Go through the listing below and output exactly the line with "As described in", the line with "It is an open-source", and each line between; omit the rest.

**SOURCE RECORDS**
________
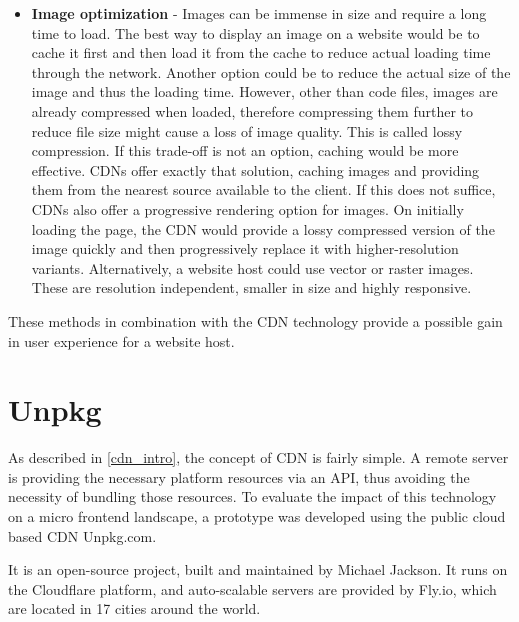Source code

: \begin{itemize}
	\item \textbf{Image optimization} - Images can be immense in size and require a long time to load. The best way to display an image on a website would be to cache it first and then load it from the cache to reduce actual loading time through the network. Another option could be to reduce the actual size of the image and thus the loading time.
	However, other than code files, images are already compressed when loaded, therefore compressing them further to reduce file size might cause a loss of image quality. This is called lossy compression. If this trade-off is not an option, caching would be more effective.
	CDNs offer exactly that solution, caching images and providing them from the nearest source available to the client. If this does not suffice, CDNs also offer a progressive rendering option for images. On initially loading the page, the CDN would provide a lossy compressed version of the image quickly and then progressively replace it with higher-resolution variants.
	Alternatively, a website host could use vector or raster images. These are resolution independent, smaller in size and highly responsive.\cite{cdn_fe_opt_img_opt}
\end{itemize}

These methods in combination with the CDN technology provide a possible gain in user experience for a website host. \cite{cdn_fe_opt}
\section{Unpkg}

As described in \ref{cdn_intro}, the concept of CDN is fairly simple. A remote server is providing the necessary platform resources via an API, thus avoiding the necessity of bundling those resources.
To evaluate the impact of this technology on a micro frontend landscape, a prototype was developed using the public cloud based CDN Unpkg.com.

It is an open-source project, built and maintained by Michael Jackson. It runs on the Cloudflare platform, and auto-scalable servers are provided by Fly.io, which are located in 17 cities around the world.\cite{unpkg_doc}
________
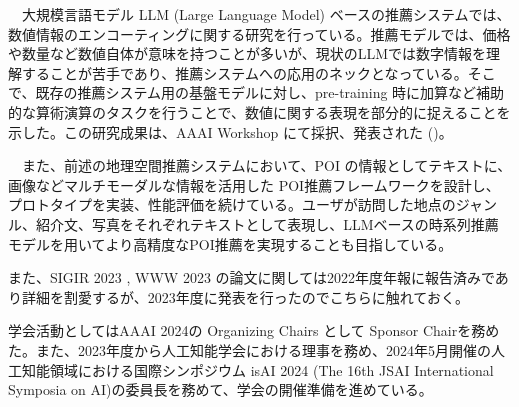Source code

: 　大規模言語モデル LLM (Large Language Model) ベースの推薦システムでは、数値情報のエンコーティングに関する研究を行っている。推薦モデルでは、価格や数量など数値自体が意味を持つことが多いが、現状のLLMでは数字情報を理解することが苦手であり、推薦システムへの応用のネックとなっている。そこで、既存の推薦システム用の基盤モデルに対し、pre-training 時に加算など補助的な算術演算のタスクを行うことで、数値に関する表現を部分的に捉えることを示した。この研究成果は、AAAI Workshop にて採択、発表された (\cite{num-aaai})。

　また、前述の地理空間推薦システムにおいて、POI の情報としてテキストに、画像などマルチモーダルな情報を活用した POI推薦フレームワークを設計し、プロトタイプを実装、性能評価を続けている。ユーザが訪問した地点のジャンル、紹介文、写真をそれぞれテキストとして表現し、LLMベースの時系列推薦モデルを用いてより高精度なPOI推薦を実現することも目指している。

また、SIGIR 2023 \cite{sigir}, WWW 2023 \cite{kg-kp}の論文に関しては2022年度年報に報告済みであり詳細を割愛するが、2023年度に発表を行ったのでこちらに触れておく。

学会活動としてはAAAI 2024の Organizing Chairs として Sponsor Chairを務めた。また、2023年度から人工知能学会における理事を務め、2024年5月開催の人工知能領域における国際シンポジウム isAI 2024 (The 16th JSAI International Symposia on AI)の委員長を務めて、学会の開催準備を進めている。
________
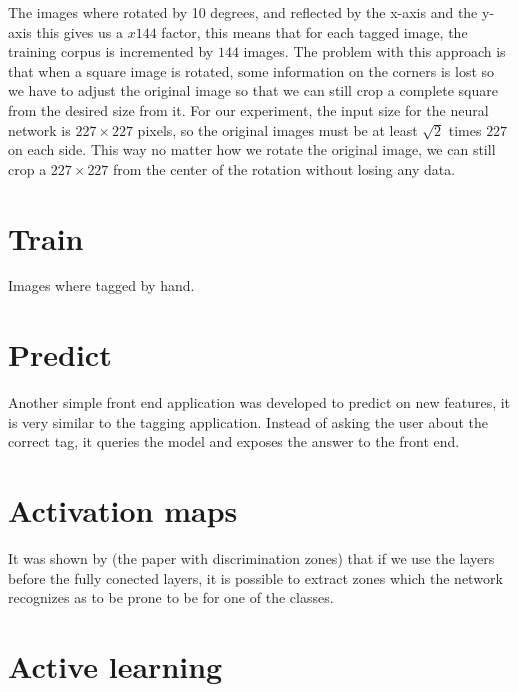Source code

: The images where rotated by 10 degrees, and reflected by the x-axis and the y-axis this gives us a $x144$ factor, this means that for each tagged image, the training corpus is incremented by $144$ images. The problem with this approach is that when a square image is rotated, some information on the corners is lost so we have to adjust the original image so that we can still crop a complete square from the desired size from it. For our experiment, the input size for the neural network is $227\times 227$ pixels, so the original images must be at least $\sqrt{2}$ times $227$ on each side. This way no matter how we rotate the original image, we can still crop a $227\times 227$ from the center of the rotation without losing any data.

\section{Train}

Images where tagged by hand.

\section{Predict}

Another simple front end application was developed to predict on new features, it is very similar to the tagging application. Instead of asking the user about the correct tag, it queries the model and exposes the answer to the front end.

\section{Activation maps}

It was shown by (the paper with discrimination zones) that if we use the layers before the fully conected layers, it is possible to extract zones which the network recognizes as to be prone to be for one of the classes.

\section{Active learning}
________
**ANSWER AREA**
As described in \ref{cdn_intro}, the concept of CDN is fairly simple. A remote server is providing the necessary platform resources via an API, thus avoiding the necessity of bundling those resources.
To evaluate the impact of this technology on a micro frontend landscape, a prototype was developed using the public cloud based CDN Unpkg.com.

It is an open-source project, built and maintained by Michael Jackson. It runs on the Cloudflare platform, and auto-scalable servers are provided by Fly.io, which are located in 17 cities around the world.\cite{unpkg_doc}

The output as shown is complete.